- **TASK**
Look through the material below and return every line that contains "atomicos".

***

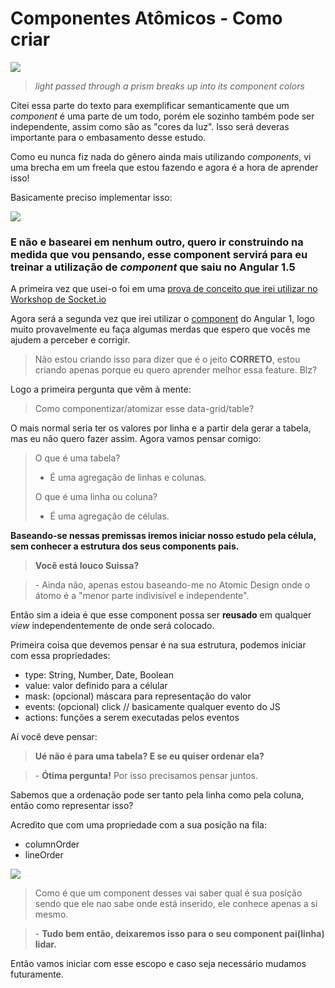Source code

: # Componentes Atômicos - Como criar


![](https://github.com/suissa/componentes-atomicos-como-fazer/blob/master/imgs/component.png?raw=true)

> *light passed through a prism breaks up into its component colors*

Citei essa parte do texto para exemplificar semanticamente que um *component* é uma parte de um todo, porém ele sozinho também pode ser independente, assim como são as "cores da luz". Isso será deveras importante para o embasamento desse estudo.

Como eu nunca fiz nada do gênero ainda mais utilizando *components*, vi uma brecha em um freela que estou fazendo e agora é a hora de aprender isso!

Basicamente preciso implementar isso:

![](https://github.com/suissa/componentes-atomicos-como-fazer/blob/master/imgs/oquefazer.png?raw=true)

### E não e basearei em nenhum outro, quero ir construindo na medida que vou pensando, esse component servirá para eu treinar a utilização de *component* que saiu no Angular 1.5

A primeira vez que usei-o foi em uma [prova de conceito que irei utilizar no Workshop de Socket.io](https://github.com/Webschool-io/Workshop-AO-VIVO-Socket.io/blob/master/examples/components-events/app.js)

Agora será a segunda vez que irei utilizar o [component](https://docs.angularjs.org/guide/component) do Angular 1, logo muito provavelmente eu faça algumas merdas que espero que vocês me ajudem a perceber e corrigir.

> Não estou criando isso para dizer que é o jeito **CORRETO**, estou criando apenas porque eu quero aprender melhor essa feature. Blz?

Logo a primeira pergunta que vêm à mente:

> Como componentizar/atomizar esse data-grid/table? 

O mais normal seria ter os valores por linha e a partir dela gerar a tabela, mas eu não quero fazer assim. Agora vamos pensar comigo:

> O que é uma tabela?
> 
> - É uma agregação de linhas e colunas.
> 
> O que é uma linha ou coluna?
> 
> - É uma agregação de células.  

**Baseando-se nessas premissas iremos iniciar nosso estudo pela célula, sem conhecer a estrutura dos seus components pais.**

> **Você está louco Suissa?**

> \- Ainda não, apenas estou baseando-me no Atomic Design onde o átomo é a "menor parte indivisível e independente".

Então sim a ideia é que esse component possa ser **reusado** em qualquer *view* independentemente de onde será colocado.

Primeira coisa que devemos pensar é na sua estrutura, podemos iniciar com essa propriedades:

- type: String, Number, Date, Boolean
- value: valor definido para a célular
- mask: (opcional) máscara para representação do valor
- events: (opcional) click // basicamente qualquer evento do JS
- actions: funções a serem executadas pelos eventos

Aí você deve pensar:

> **Ué não é para uma tabela? E se eu quiser ordenar ela?**

> \- **Ótima pergunta!** Por isso precisamos pensar juntos.

Sabemos que a ordenação pode ser tanto pela linha como pela coluna, então como representar isso?

Acredito que com uma propriedade com a sua posição na fila:

- columnOrder
- lineOrder

![](https://memecrunch.com/meme/3ARWO/joao-kleber/image.png)

> Como é que um component desses vai saber qual é sua posição sendo que ele nao sabe onde está inserido, ele conhece apenas a si mesmo.

> \- **Tudo bem então, deixaremos isso para o seu component pai(linha) lidar.**

Então vamos iniciar com esse escopo e caso seja necessário mudamos futuramente.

***

- **SOLUTION FOR THIS PROBLEM**
![](https://github.com/suissa/componentes-atomicos-como-fazer/blob/master/imgs/component.png?raw=true)
![](https://github.com/suissa/componentes-atomicos-como-fazer/blob/master/imgs/oquefazer.png?raw=true)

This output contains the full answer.